Ne zaman Türkiye rahat bırakılırsa işte o zaman gelişme konusunda ivme kazanacak.
Akparti iktidara geçtikten beri gerçek icraatlarını bir türlü gerçekleştiremedi. Bir taraftan Ergenekon Terör Örgütü, bir taraftan PKK terör meselesi, bir taraftan da suni meselelerle uğraştı durdu. Bu gidişle de epey uğraşacağa benziyor.
Bunun yanı sıra bürokrasi de Akparti’nin en büyük engeli oldu.
Memur oldukları halde siyaset yapmaya çalışan TSK içindeki bazı başlar iktidara engel olmak için elinden gelen ne varsa yapıyorlar.
Mühimmatlar toprağın altında fışkırırken TSK sus pus.
Akparti’yi ve Fethullah Gülen’i bitirme planı ıslak mıydı, kuru muydu derken yine TSK sus pus.
Hem emekli hem de muvazzaf askerler Ergenekon Terör Örgütü’nün içinde yer alırken yine TSK sus pus.

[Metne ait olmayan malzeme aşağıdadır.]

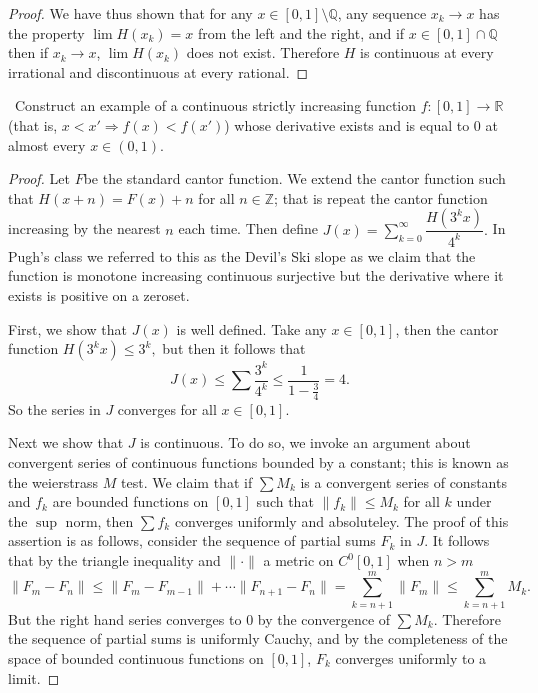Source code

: \documentclass[11pt]{amsart}
\theoremstyle{definition}
\numberwithin{theorem}{section}
\numberwithin{definition}{section}
\numberwithin{equation}{section}
\def\reals{{\mathbb R}}
\begin{document}
\begin{proof}
We have thus shown that for any $x \in [0,1] \setminus \mathbb{Q}$, any sequence $x_k \to x$ has the property $\lim H(x_k) = x$ from the left and the right, and if $x \in [0,1] \cap \mathbb{Q}$ then if $x_k \to x$, $\lim H(x_k)$ does not exist. Therefore $H$ is continuous at every irrational and discontinuous at every rational.
\end{proof}


\medskip {}\
Construct an example of a continuous strictly increasing function $f:[0,1]\to\reals$
(that is, $x<x'\Rightarrow f(x)<f(x')$)
whose derivative exists and is equal to $0$ at almost every $x\in(0,1)$.
\begin{proof}
	Let $F$be the standard cantor function. We extend the cantor function such that $H(x+n) = F(x) +n$ for all $n\in \mathbb{Z}$; that is repeat the cantor function increasing by the nearest $n$ each time. Then define $J(x) = \sum_{k=0}^\infty \dfrac{H(3^k x)}{4^k}.$ In Pugh's class we referred to this as the Devil's Ski slope as we claim that the function is monotone increasing continuous surjective but the derivative where it exists is positive on a zeroset.

	First, we show that $J(x)$ is well defined. Take any $x \in [0,1]$, then the cantor function $H(3^kx) \leq 3^k,$ but then it follows that
	\begin{equation*}
		J(x) \leq \sum \frac{3^k}{4^k} \leq \frac{1}{1 - \frac{3}{4}} = 4.
	\end{equation*}
	So the series in $J$ converges for all $x \in [0,1].$

	Next we show that $J$ is continuous. To do so, we invoke an argument about convergent series of continuous functions bounded by a constant; this is known as the weierstrass $M$ test. We claim  that if $\sum M_k$ is a convergent series of constants and $f_k$ are bounded functions on $[0,1]$ such that $\|f_k\| \leq M_k$ for all $k$ under the $\sup$ norm, then $\sum f_k$ converges uniformly and absoluteley. The proof of this assertion is as follows, consider the sequence of partial sums $F_k$ in $J$. It follows that by the triangle inequality and $\|\cdot\|$ a metric on $C^0[0,1]$ when $n > m$
	\begin{equation*} 
		\|F_m - F_n\| \leq \|F_m - F_{m-1} \| + \cdots \|F_{n+1} - F_n\| = \sum_{k=n+1}^m \|F_m\| \leq \sum_{k=n+1}^m M_k.
	\end{equation*}
	But the right hand series converges to $0$ by the convergence of $\sum M_k$. Therefore the sequence of partial sums is uniformly Cauchy, and by the completeness of the space of bounded continuous functions on $[0,1]$, $F_k$ converges uniformly to a limit.


\end{proof}
\end{document}
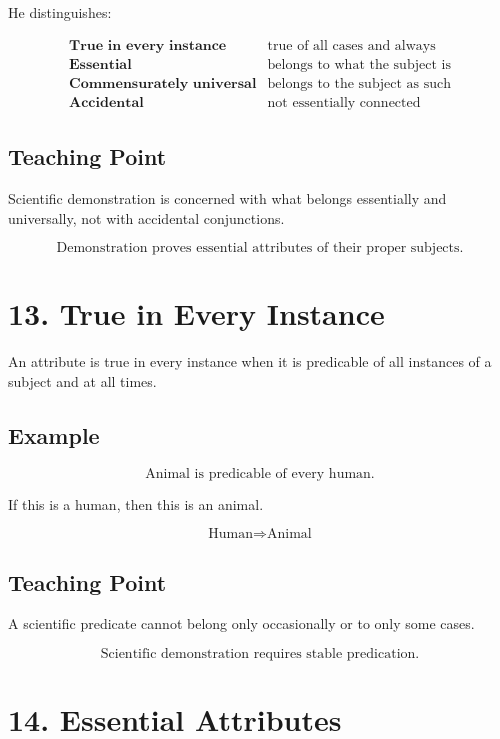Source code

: \documentclass[12pt]{article}
\begin{document}
He distinguishes:

\[
\begin{array}{ll}
\textbf{True in every instance} & \text{true of all cases and always} \\
\textbf{Essential} & \text{belongs to what the subject is} \\
\textbf{Commensurately universal} & \text{belongs to the subject as such} \\
\textbf{Accidental} & \text{not essentially connected}
\end{array}
\]

\subsection*{Teaching Point}

Scientific demonstration is concerned with what belongs essentially and
universally, not with accidental conjunctions.

\[
\boxed{
\text{Demonstration proves essential attributes of their proper subjects.}
}
\]

\section*{13. True in Every Instance}

An attribute is true in every instance when it is predicable of all instances of
a subject and at all times.

\subsection*{Example}

\[
\text{Animal is predicable of every human.}
\]

If this is a human, then this is an animal.

\[
\text{Human} \Rightarrow \text{Animal}
\]

\subsection*{Teaching Point}

A scientific predicate cannot belong only occasionally or to only some cases.

\[
\boxed{
\text{Scientific demonstration requires stable predication.}
}
\]

\section*{14. Essential Attributes}
\end{document}
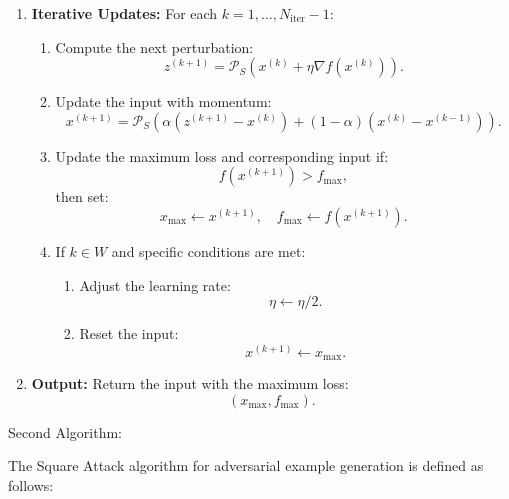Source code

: \begin{enumerate}
    \item \textbf{Iterative Updates:}  
    For each $k = 1, \dots, N_{\text{iter}} - 1$:
    \begin{enumerate}
        \item Compute the next perturbation:  
        \[
        z^{(k+1)} = \mathcal{P}_S \left( x^{(k)} + \eta \nabla f(x^{(k)}) \right).
        \]
        \item Update the input with momentum:  
        \[
        x^{(k+1)} = \mathcal{P}_S \left( \alpha (z^{(k+1)} - x^{(k)}) + (1 - \alpha)(x^{(k)} - x^{(k-1)}) \right).
        \]
        \item Update the maximum loss and corresponding input if:  
        \[
        f(x^{(k+1)}) > f_{\text{max}},
        \]
        then set:  
        \[
        x_{\text{max}} \gets x^{(k+1)}, \quad f_{\text{max}} \gets f(x^{(k+1)}).
        \]
        \item If $k \in W$ and specific conditions are met:
        \begin{enumerate}
            \item Adjust the learning rate:  
            \[
            \eta \gets \eta / 2.
            \]
            \item Reset the input:  
            \[
            x^{(k+1)} \gets x_{\text{max}}.
            \]
        \end{enumerate}
    \end{enumerate}

    \item \textbf{Output:}  
    Return the input with the maximum loss:
    \[
    (x_{\text{max}}, f_{\text{max}}).
    \]
\end{enumerate}

Second Algorithm:

The Square Attack algorithm for adversarial example generation is defined as follows:

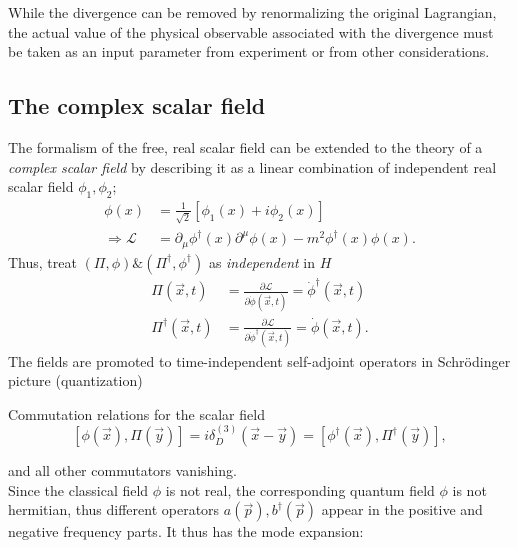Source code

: \begin{enumerate}
\begin{enumerate}
	While the divergence can be removed by renormalizing the original Lagrangian, the actual value of the physical observable associated with the divergence must be taken as an input parameter from experiment or from other considerations.
\end{enumerate}
\end{enumerate}












\subsection{The complex scalar field}
The formalism of the free, real scalar field can be extended to the theory of a \emph{complex scalar field} by describing it as a linear combination of independent real scalar field $\phi_1, \phi_2$;
\begin{align}
	\phi(x) &= \frac{1}{\sqrt{2}} \left[\phi_1(x)+ i \phi_2(x)\right]\\
	\Rightarrow \mathcal{L}&= \partial_{\mu} \phi^{\dagger} (x) \partial^{\mu} \phi(x) - m^2 \phi^{\dagger}(x) \phi(x).
\end{align}
Thus, treat $(\Pi,\phi) \& (\Pi^{\dagger}, \phi^{\dagger})$ as \emph{independent} in $H$
\begin{align}
	\Pi(\vec{x},t) &= \frac{\partial \mathcal{L}}{\partial \dot{\phi} (\vec{x},t)} = \dot{\phi}^{\dagger}(\vec{x},t) \\
	\Pi^{\dagger}(\vec{x},t) &= \frac{\partial \mathcal{L}}{\partial \dot{\phi}^{\dagger} (\vec{x},t)} = \dot{\phi}(\vec{x},t).
\end{align}
The fields are promoted to time-independent self-adjoint operators in Schrödinger picture (quantization)
\begin{mybox}{Commutation relations for the scalar field}
	\begin{equation}
	\left[\phi(\vec{x}), \Pi (\vec{y})\right] = i \delta^{(3)}_D(\vec{x}-\vec{y})= \left[\phi^{\dagger}(\vec{x}),\Pi^{\dagger}(\vec{y})\right],
	\end{equation}
\end{mybox}
and all other commutators vanishing.\\
Since the classical field $\phi$ is not real, the corresponding quantum field $\phi$ is not hermitian, thus different operators $a(\vec{p}),b^{\dagger}(\vec{p})$ appear in the positive and negative frequency parts. It thus has the mode expansion:
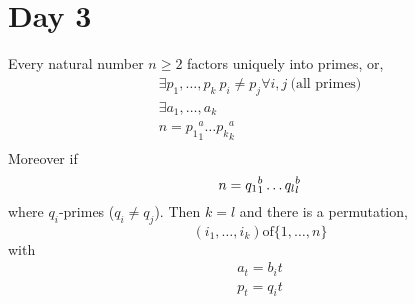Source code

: \documentclass[../notes.tex]{subfiles}
\begin{document}
\section{Day 3}
\begin{theorem}
    Every natural number $n\geq 2$ factors uniquely into primes,
    or,
    \begin{align*}
        \exists p_1,\dots,p_k\ p_i\neq p_j\forall i,j\ \text{(all primes)}\\
        \exists a_1,\dots,a_k\\
        n={p_1}^a_1\dots {p_k}^a_k\\
    \end{align*}
    Moreover if
    \[
        n={q_1}^b_1\dots {q_l}^b_l\\
    \]
    where $q_i$-primes ($q_i\neq q_j$). Then
    $k=l$ and there is a permutation,
    \[
        (i_1,\dots,i_k) \text{of} \{1,\dots,n\}
    \]
    with
    \begin{align*}
        a_t=b_it\\
        p_t=q_it\\
    \end{align*}
\end{theorem}
\end{document}
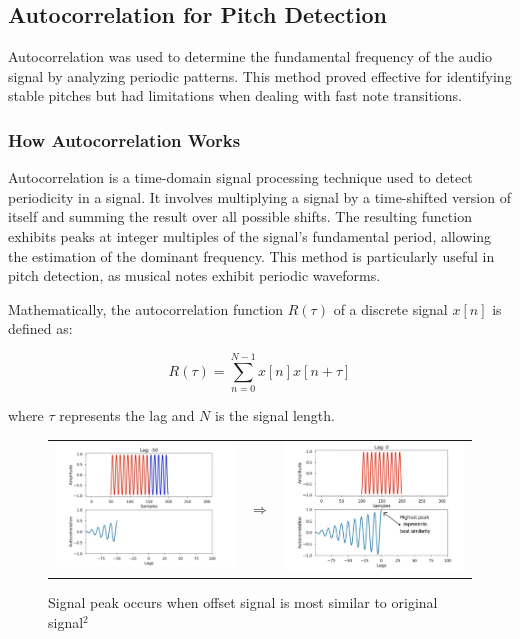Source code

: \documentclass{article}
\begin{document}
\newpage

\subsection{Autocorrelation for Pitch Detection}
Autocorrelation was used to determine the fundamental frequency of the audio signal by analyzing periodic patterns. This method proved effective for identifying stable pitches but had limitations when dealing with fast note transitions.

\subsubsection{How Autocorrelation Works}
Autocorrelation is a time-domain signal processing technique used to detect periodicity in a signal. It involves multiplying a signal by a time-shifted version of itself and summing the result over all possible shifts. The resulting function exhibits peaks at integer multiples of the signal's fundamental period, allowing the estimation of the dominant frequency. This method is particularly useful in pitch detection, as musical notes exhibit periodic waveforms.

Mathematically, the autocorrelation function $R(\tau)$ of a discrete signal $x[n]$ is defined as:

\begin{equation}
R(\tau) = \sum_{n=0}^{N-1} x[n] x[n+\tau]
\end{equation}

where $\tau$ represents the lag and $N$ is the signal length.

\begin{figure}[h]
    \centering
    \begin{tabular}{ccc}
        \includegraphics[width=60mm]{docs/LiteratureReview/images/autocorrelation.png} & 
        $\Longrightarrow$ & 
        \includegraphics[width=60mm]{docs/LiteratureReview/images/autocorrelation Peak.png} \\
    \end{tabular}
    \caption{Signal peak occurs when offset signal is most similar to original signal$^2$}
    \label{fig:autocorrelation_peak}
\end{figure}
\end{document}
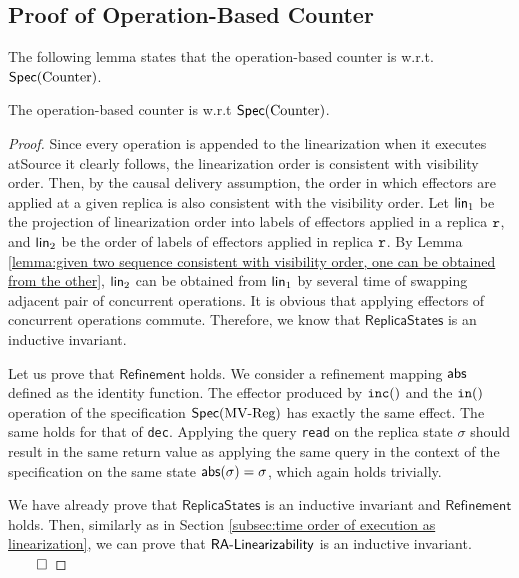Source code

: \subsection{Proof of Operation-Based Counter}
\label{subsec:proof of operation-based counter}

The following lemma states that the operation-based counter is \crdtlinearizable{} w.r.t. $\specCounter$.

\begin{lemma}
\label{lemma:operation-based counter is correct}
The operation-based counter is \crdtlinearizable{} w.r.t $\specCounter$.
\end{lemma}

\begin {proof}
Since every operation is appended to the linearization when it executes atSource it clearly follows, the linearization order is consistent with visibility order. Then, by the causal delivery assumption, the order in which effectors are applied at a given replica is also consistent with the visibility order. Let $\alinord_1$ be the projection of linearization order into labels of effectors applied in a replica $\arep$, and $\alinord_2$ be the order of labels of effectors applied in replica $\arep$. By Lemma \ref{lemma:given two sequence consistent with visibility order, one can be obtained from the other}, $\alinord_2$ can be obtained from $\alinord_1$ by several time of swapping adjacent pair of concurrent operations. It is obvious that applying effectors of concurrent operations commute. Therefore, we know that $\mathsf{ReplicaStates}$ is an inductive invariant.

Let us prove that $\mathsf{Refinement}$ holds. We consider a refinement mapping $\refmap$ defined as the identity function. The effector produced by $\alabelshort[{\tt inc}]{}$ and the $\alabelshort[{\tt in}]{}$ operation of the specification $\specMVReg$ has exactly the same effect. The same holds for that of {\tt dec}. Applying the query {\tt read} on the replica state $\sigma$ should result in the same return value as applying the same query in the context of the specification on the same state $\refmap(\sigma)=\sigma$, which again holds trivially.

We have already prove that $\mathsf{ReplicaStates}$ is an inductive invariant and $\mathsf{Refinement}$ holds. Then, similarly as in Section \ref{subsec:time order of execution as linearization}, we can prove that $\mathsf{\CRDTLinshort{}}$ is an inductive invariant. $\qed$
\end {proof}








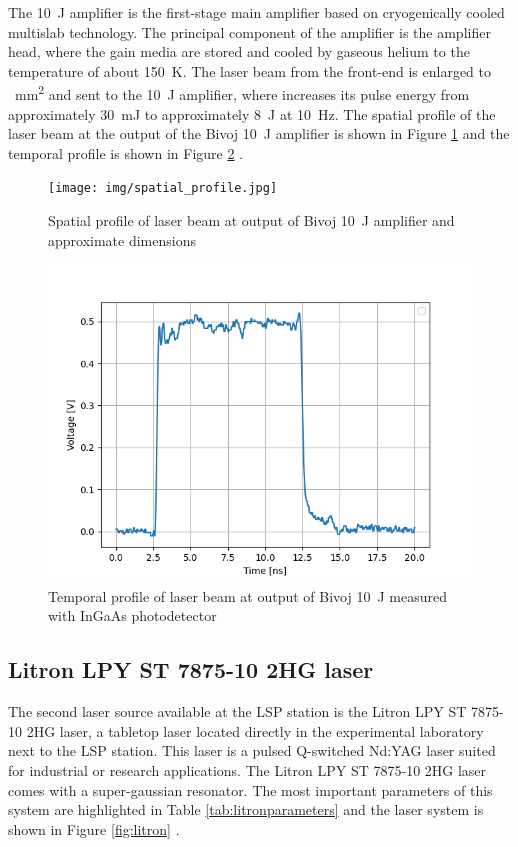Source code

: The \SI{10}{\joule}  amplifier is the first-stage main amplifier based on
cryogenically cooled multislab technology. The principal
component of the amplifier is the amplifier head, where the
gain media are stored and cooled by gaseous helium to 
the temperature of about \SI{150}{\kelvin}. The laser beam from the front-end
is enlarged to  \SI{}{\mm\squared} and sent to the \SI{10}{\joule} amplifier, where
increases its pulse energy from approximately \SI{30}{\milli\joule} to
approximately \SI{8}{\joule} at \SI{10}{\hertz}. The spatial profile of the laser beam at the output of the Bivoj \SI{10}{\joule} amplifier is shown in Figure \ref{fig:spatialprofile} and the temporal profile is shown in Figure \ref{fig:temporalprofile} \cite{saumyabrata}.

\begin{figure}[h]
    \centering
    \texttt{[image: img/spatial\_profile.jpg]}
    \caption[Spatial profile of laser beam at output of Bivoj \SI{10}{\joule} amplifier]{Spatial profile of laser beam at output of Bivoj \SI{10}{\joule} amplifier and approximate dimensions \protect\cite{kaufman}}
    \label{fig:spatialprofile}
\end{figure}

\begin{figure}[h]
    \centering
    \includegraphics[width=0.6\linewidth]{img/temporal_profile_bivoj_v_2.png}
    \caption[Temporal profile of laser beam at output of Bivoj \SI{10}{\joule}]{Temporal profile of laser beam at output of Bivoj \SI{10}{\joule} measured with InGaAs photodetector \protect\cite{kaufman}}
    \label{fig:temporalprofile}
\end{figure}

\subsection{Litron LPY ST 7875-10 2HG laser}

The second laser source available at the LSP station is the Litron LPY ST 7875-10 2HG laser, a tabletop laser located directly in the experimental laboratory next to the LSP station. This laser is a pulsed Q-switched Nd:YAG laser suited for industrial or research applications. The Litron  LPY ST 7875-10 2HG laser comes with a super-gaussian resonator. The most important parameters of this system are highlighted in Table \ref{tab:litronparameters} and the laser system is shown in Figure \ref{fig:litron} \cite{litron}.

Sıra geldi kan akıtmaya mı acaba?
Havayı puslu hale getirip de acaba 12 Eylül öncesi gibi bu durumu ancak TSK düzeltebilir havası mı oluşturmak istiyorlar?
Ondan sonra tüm askerler cebren ve hile ilen tüm bürokratik kanalları ele geçirerek kendi güçlerini gösterip emellerine mi ulaşmaya çalışıyor.
Daha düne kadar Türkiye’nin en güvenilir kurumu TSK idi. Ama şimdi neredeyse TSK’dan herkes yaka silkecek duruma geldi.
İktidarda kim olursa olsun; ister sol görüşlü, ister gerici görüşlü, isterse de faşist görüşlü bunlara darbe yapacak olan sadece vatandaştır.
Vatandaşın bu hakkını kimse kullanamaz. Bu TSK da olsa kullanamaz.
Eğer bu Türkiye Cumhuriyeti’nin anayasasında demokrasi varsa kim olursa olsun bunu sindirmek zorunda.
Sindiremezlerse atılsınlar siyasete, kursunlar partilerini ve alsınlar boylarının ölçülerini.
Bunu da yapacak cesaret yok.
Hatırlarsanız bir zamanlar Netekim Evren Paşa’nın emriyle kurulduğu ve vatandaşlara zorla oy vermeye zorladığı Turgut Sunalp’in Partisi Milliyetçi Demokrasi Partisi kurulmuştu. Şimdi ne Turgut Sunalp’i hatırlayan var ne de Milliyetçi Demokrasi Partisi’ni. Belki vatandaşın çoğu Turgut Sunalp’in öldüğünden de haberi yoktur.
İşte TSK içerisinde bulunan zevat da bunun bilincinde olduğu için siyasete girmeye korkuyorlar.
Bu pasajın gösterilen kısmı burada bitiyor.